Quem os acolhe é pobre, mas tem a mesa posta com fartura, coisa que João nota enquanto saúda “seja louvado nosso Senhor Jesus Cristo”, e ouve a resposta “Seja para sempre louvado com Sua e nossa Mãe Maria Santíssima”. Encosta o bordão à parede, despe o xaile, tira das costas a saca com o pão e a garrafa de água, e deixa pelos ombros o lenço e ao pescoço o terço de contas de lágrimas e cruz de latão, em sinal de que é romeiro. A dona da casa traz uma bacia de água quente com sal, como é costume.
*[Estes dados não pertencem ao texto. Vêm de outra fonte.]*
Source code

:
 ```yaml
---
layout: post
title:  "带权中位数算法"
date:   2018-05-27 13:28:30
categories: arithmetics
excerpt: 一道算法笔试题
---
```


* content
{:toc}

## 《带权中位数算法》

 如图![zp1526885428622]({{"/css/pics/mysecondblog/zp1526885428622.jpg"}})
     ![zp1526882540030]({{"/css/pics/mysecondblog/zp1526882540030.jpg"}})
João sente vergonha por ter de lavar os pés à vista de estranhos, mas o calor reconfortante da água acalma-lhe um pouco o ardor que lhe sobe deles pelas pernas acima.
Ao sentarem-se à mesa, anuncia que está a pão e água. […]
- Mas, a pão e água, é um sacrifício muito grande. O irmão não vai aguentar.
Havia de aguentar, sim. Por muito pior já passara, e a cruz de guerra de quarta classe era o testemunho desse tal milhão de horrores, porque um diploma assim só se dá a mortos ou aos que o foram quase.
Daniel de Sá, Ilha Grande Fechada

5 comentários:

Daniel de Sá disse...

Elisabete, que linda maneira de começar o dia, sentindo o calor de um coração privilegiado e de uma alma tão nobre!
Obrigado.
Um forte abraço, minha amiga.
Daniel

Ibel disse...

Mas que honra encontrar aqui um texto de um dos melhores escritores das Ilhas Encantadas, no dia do seu aniversário.
Só podia mesmo ter nascido aí.
Do continente para o poeta das ilhas, aqui vai mais um abraço.
Veja se descobre quem sou..

Elisabete disse...

Daniel de Sá,

Eu é que agradeço aquilo que escreve e a sua amizade.
A data saiu errada. Fiz um rascunho para publicar depois da meia-noite, porque no domingo ia para fora. Ficou a data e a hora do rascunho. Lá acrescentei que era para o dia seginte. Percebeu, com certeza, a intenção.
Um abraço

Ibel,
Sempre presente e atenta.
Logo que possa, escrevo.
Um beijo

Daniel de Sá disse...

Creio haver uma certa fidalguia nesta Ibel. Será?
Amiga Elisabete, as fotos são magníficas, mas não sei se a intenção de pôr aquele nicho de Nossa Senhora do Caminhos foi motivada por julgar que se trata da cruz em memória do romeiro morto de exaustão. É que ali está um romeiro, aos pés da Virgem, e por isso se lhe chama Nossa Senhora dos Romeiros. Mas aquilo é antes de chegar à Algarvia, e eu até estive lá no dia da inauguração. O romeiro morreu foi entre a Algarvia e Santo António, no final da subida da ribeira Despe-te-que-Suas.

Elisabete disse...

Daniel de Sá,

Peço desculpa de só agora ter visto o seu comentário.
A Ibel é fidalga, adivinhou!
De facto, não tinha muito a certeza de que fosse o local da morte do romeiro. E confesso que conto sempre consigo para "pôr os pontos nos is". Logo que arranje fotografia, substituo-a.
A outra fotografia é do Miradouro do Despe-te que Suas, não é? Pelo menos, penso que foi lá que a tirei, mas posso estar enganada.
Tenho de fazer uma reportagem fotográfica com a minha nova máquina digital.
Obrigada pelos esclarecimentos que me dá. É um apoio precioso.